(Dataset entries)
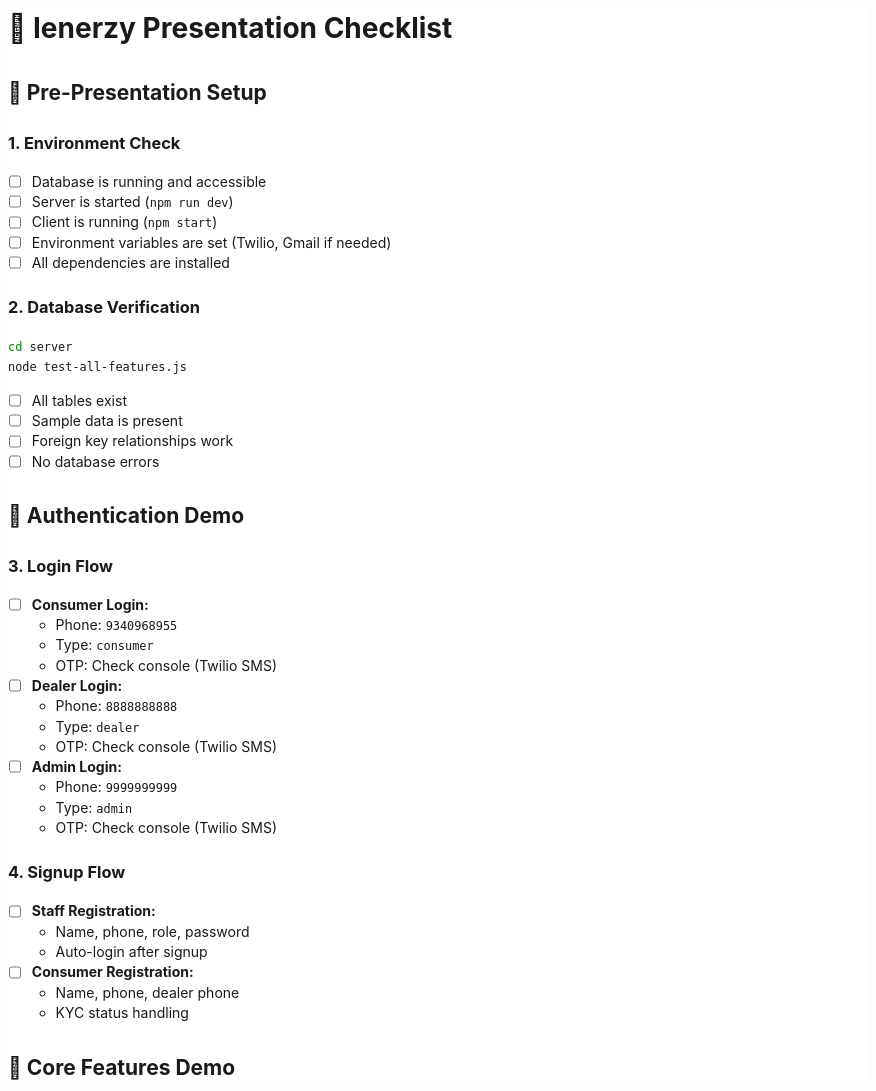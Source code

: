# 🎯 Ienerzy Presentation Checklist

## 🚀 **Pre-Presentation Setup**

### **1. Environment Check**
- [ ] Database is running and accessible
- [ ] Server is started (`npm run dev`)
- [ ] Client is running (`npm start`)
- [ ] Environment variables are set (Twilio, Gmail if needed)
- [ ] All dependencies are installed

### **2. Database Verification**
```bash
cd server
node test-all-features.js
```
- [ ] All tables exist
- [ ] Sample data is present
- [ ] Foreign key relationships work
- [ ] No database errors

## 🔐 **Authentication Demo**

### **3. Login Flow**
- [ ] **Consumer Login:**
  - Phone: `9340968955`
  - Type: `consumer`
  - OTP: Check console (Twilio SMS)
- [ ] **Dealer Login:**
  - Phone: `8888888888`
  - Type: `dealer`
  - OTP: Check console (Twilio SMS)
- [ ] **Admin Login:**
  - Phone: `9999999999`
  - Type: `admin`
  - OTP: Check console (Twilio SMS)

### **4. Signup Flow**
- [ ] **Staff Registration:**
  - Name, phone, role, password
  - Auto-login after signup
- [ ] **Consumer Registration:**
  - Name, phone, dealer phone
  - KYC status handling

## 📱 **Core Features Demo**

(GOAL OF THE EXERCISE)
Write out the data exactly, but not its pictures.

(YOUR SOLUTION)
Source code

:# 🎯 Ienerzy Presentation Checklist

## 🚀 **Pre-Presentation Setup**

### **1. Environment Check**
- [ ] Database is running and accessible
- [ ] Server is started (`npm run dev`)
- [ ] Client is running (`npm start`)
- [ ] Environment variables are set (Twilio, Gmail if needed)
- [ ] All dependencies are installed

### **2. Database Verification**
```bash
cd server
node test-all-features.js
```
- [ ] All tables exist
- [ ] Sample data is present
- [ ] Foreign key relationships work
- [ ] No database errors

## 🔐 **Authentication Demo**

### **3. Login Flow**
- [ ] **Consumer Login:**
  - Phone: `9340968955`
  - Type: `consumer`
  - OTP: Check console (Twilio SMS)
- [ ] **Dealer Login:**
  - Phone: `8888888888`
  - Type: `dealer`
  - OTP: Check console (Twilio SMS)
- [ ] **Admin Login:**
  - Phone: `9999999999`
  - Type: `admin`
  - OTP: Check console (Twilio SMS)

### **4. Signup Flow**
- [ ] **Staff Registration:**
  - Name, phone, role, password
  - Auto-login after signup
- [ ] **Consumer Registration:**
  - Name, phone, dealer phone
  - KYC status handling

## 📱 **Core Features Demo**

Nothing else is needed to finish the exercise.